China to impose 3 pct VAT on asset management -- Asset managers will be levied with a new 3 percent value-added tax (VAT) for returns on assets under management from January 1, 2018, instead of the previously noticed 6 percent rate from July 1, 2017.The delay was jointly announced by China's Finance Ministry and State Administration of Taxation on June 30, following complaints from the asset management industry, reiterating that asset managers should bear the burden to pay the tax. China has stepped up the implementation of VAT, replacing the business tax, as the country’s only indirect tax since 2012, which was hailed as the most significant tax reform in over two decades. (Source: CNTV)
China mulls further streamlining foreign firms M&A procedures -- China will roll out revised guidelines to streamline procedures for foreign firms' merger and acquisition (M&A) activities in the near future, the Ministry of Commerce (MOC) said on June 29. China issued a revised foreign investment catalogue on June 28, which includes the negative list as well as sectors and industries in which the government wants to encourage foreign investment. The new catalogue has reduced the requirement to obtain official approvals in M&A activities, which means more foreign firms can be established or change status directly via registration.
China issues guidelines to promote sharing economy -- China issued guidelines on the sharing economy on July 3. The government will encourage innovation in sharing while regulating the sector in a tolerant and prudent manner, according to the National Development and Reform Commission and other seven government departments. More sophisticated regulations will govern different sharing sectors, reduce barriers to market entry and guard against risk. There will be well-defined rights and responsibilities for stakeholders and third-party platforms will address consumer complaints.
China's securities regulator hands out more fines in H1 -- In the first half of 2017, the China Securities Regulatory Commission (CSRC) has given fines totaling 6.36 billion yuan (about 938.8 million U.S. dollars), up 149 percent year on year, the CSRC said on its website. A total of 30 people were suspended from securities businesses in the first half, almost on par with the number of the whole year of 2016, the regulator said. During the period, the CSRC has dealt with 24 cases of violations in information disclosure, 24 cases of insider trading, and 14 cases of market manipulation.
China greenlights launch of cotton yarn futures -- China's securities regulator has recently approved the launch of cotton yarn futures on the Zhengzhou Commodity Exchange, according to an official statement. The cotton yarn futures, together with the cotton futures that already traded, will help companies in the industry to hedge against and improve the management of risks, the China Securities Regulatory Commission (CSRC) said. The date for the commencement of trading will be announced later, it said.

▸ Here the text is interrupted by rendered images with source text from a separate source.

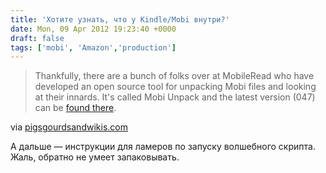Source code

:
 ```yaml
---
title: 'Хотите узнать, что у Kindle/Mobi внутри?'
date: Mon, 09 Apr 2012 19:23:40 +0000
draft: false
tags: ['mobi', 'Amazon','production']
---
```


> Thankfully, there are a bunch of folks over at MobileRead who have developed an open source tool for unpacking Mobi files and looking at their innards. It's called Mobi Unpack and the latest version (047) can be [found there](http://www.mobileread.com/forums/attachment.php?attachmentid=84428&amp;d=1332545649).

via [pigsgourdsandwikis.com](http://www.pigsgourdsandwikis.com/2012/04/unpacking-kindlemobi-file.html)

А дальше — инструкции для ламеров по запуску волшебного скрипта. Жаль, обратно не умеет запаковывать.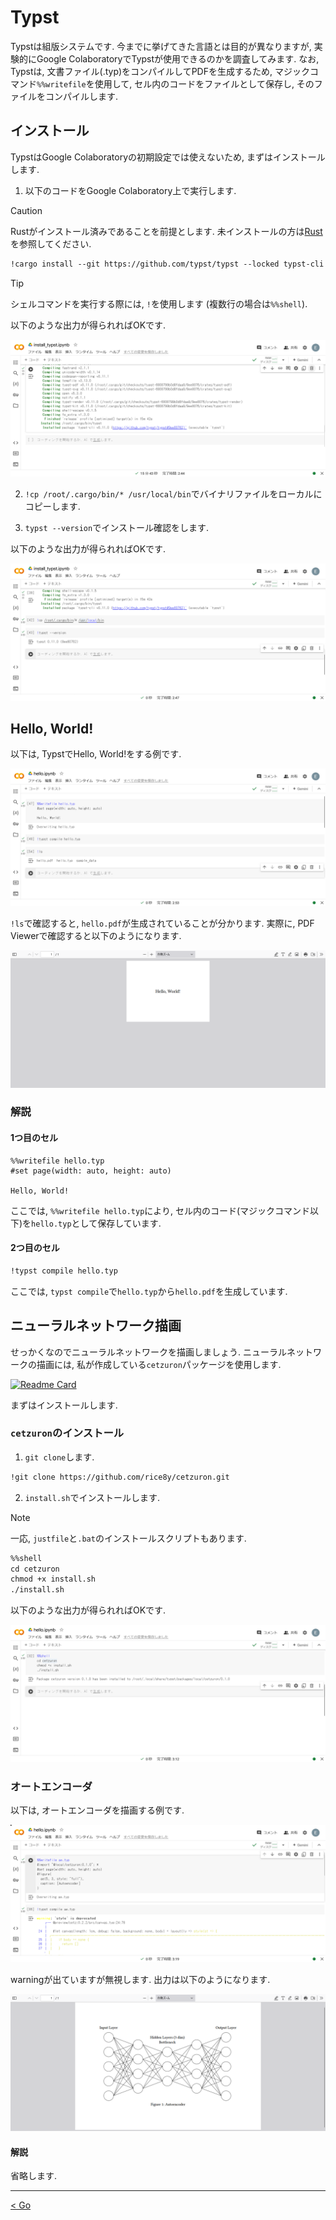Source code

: # Typst

Typstは組版システムです. 今までに挙げてきた言語とは目的が異なりますが, 実験的にGoogle ColaboratoryでTypstが使用できるのかを調査してみます. なお, Typstは, 文書ファイル(.typ)をコンパイルしてPDFを生成するため, マジックコマンド`%%writefile`を使用して, セル内のコードをファイルとして保存し, そのファイルをコンパイルします.

## インストール

TypstはGoogle Colaboratoryの初期設定では使えないため, まずはインストールします.

1. 以下のコードをGoogle Colaboratory上で実行します.

> [!CAUTION]
> Rustがインストール済みであることを前提とします. 未インストールの方は[Rust](../docs/rust.md)を参照してください.

```txt
!cargo install --git https://github.com/typst/typst --locked typst-cli
```

> [!TIP]
> シェルコマンドを実行する際には, `!`を使用します (複数行の場合は`%%shell`).

以下のような出力が得られればOKです.

![typ01](./_images/typ01.png)

2. `!cp /root/.cargo/bin/* /usr/local/bin`でバイナリファイルをローカルにコピーします.

3. `typst --version`でインストール確認をします.

以下のような出力が得られればOKです.

![typ02](./_images/typ02.png)

## Hello, World!

以下は, TypstでHello, World!をする例です.

![typ03](./_images/typ03.png)

`!ls`で確認すると, `hello.pdf`が生成されていることが分かります. 実際に, PDF Viewerで確認すると以下のようになります.

![typ04](./_images/typ04.png)

### 解説

#### 1つ目のセル

```typ
%%writefile hello.typ
#set page(width: auto, height: auto)

Hello, World!
```

ここでは, `%%writefile hello.typ`により, セル内のコード(マジックコマンド以下)を`hello.typ`として保存しています.

#### 2つ目のセル

```txt
!typst compile hello.typ
```

ここでは, `typst compile`で`hello.typ`から`hello.pdf`を生成しています.

## ニューラルネットワーク描画

せっかくなのでニューラルネットワークを描画しましょう. ニューラルネットワークの描画には, 私が作成している`cetzuron`パッケージを使用します.

[![Readme Card](https://github-readme-stats.vercel.app/api/pin/?username=rice8y&repo=cetzuron)](https://github.com/rice8y/cetzuron)

まずはインストールします.

### `cetzuron`のインストール

1. `git clone`します.

```txt
!git clone https://github.com/rice8y/cetzuron.git
```

2. `install.sh`でインストールします.

> [!NOTE]
> 一応, `justfile`と`.bat`のインストールスクリプトもあります.

```txt
%%shell
cd cetzuron
chmod +x install.sh
./install.sh
```

以下のような出力が得られればOKです.

![typ05](./_images/typ05.png)

### オートエンコーダ

以下は, オートエンコーダを描画する例です.

![typ06](./_images/typ06.png)

warningが出ていますが無視します. 出力は以下のようになります.

![typ07](./_images/typ07.png)

#### 解説

省略します.

---
<div style="text-align: left;">
  <a href="./go.md">< Go</a>
</div>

China to enhance macro prudential management to contain financial risk -- China will enhance macro prudential management to prioritize prevention and control of financial risk, according to the central bank. More efforts will be made to increase analysis and precaution of financial risk in fields including banks asset quality, capital markets, usage of insurance capital and illegal fund-raising, according to a report released by the People's Bank of China on July 4. Coordination among financial regulators will be improved to cover regulation of major financial institutions, infrastructure and business statistics.
China to boost use of natural gas -- China will accelerate the use of natural gas to combat pollution, China's top economic planner said on July 4. China will promote efficient, large-scale use of natural gas in sectors including industrial fuel, gas-fired power and transportation, according to the National Development and Reform Commission (NDRC). Natural gas consumption will be brought up to around 10 percent of the country's energy mix by 2020, according to the guideline.
China's State Council raises Hong Kong RQFII quota to 500 bln yuan -- The State Council, China's cabinet, has approved an increase in Hong Kong's Renminbi Qualified Foreign Institutional Investor (RQFII) quota, according to an official statement on July 4. The quota will be expanded to 500 billion yuan (about 73.65 billion U.S. dollars) from the current 270 billion yuan, according to a statement by the People's Bank of China.
China releases bike-sharing industry standards -- Shanghai and Tianjin have drafted regulations to take effect on Oct. 1, after taking advice from bicycle manufacturers and bike-sharers. Bike-sharing companies, including Mobike and Ofo, will adhere to standards on production, operation, and maintenance of shared bikes. The regulations specify a service life of three years for all such bikes and demand companies hire at least one maintenance employee for every 200 bikes. The rules also regulate management of deposits, handling of customer complaints and compensation for users.
China to create fair legal environment for domestic, foreign firms -- Chinese government will improve the legal environment to ensure domestic and foreign companies registered in China enjoy the same treatment, according to an official statement on July 5. To create a fair legal environment, China will make more regulations and policies that further stimulate market vitality, according to the statement following a State Council executive meeting presided over by Premier Li Keqiang. Government-involved investment funds will be guided to focus on public services, poverty relief and infrastructure projects, and to enhance support for the country's "Made in China 2025" plan. To get rid of unreasonable constraints for investors, the government will also continue to streamline administration, delegate power to lower levels and improve regulation and services.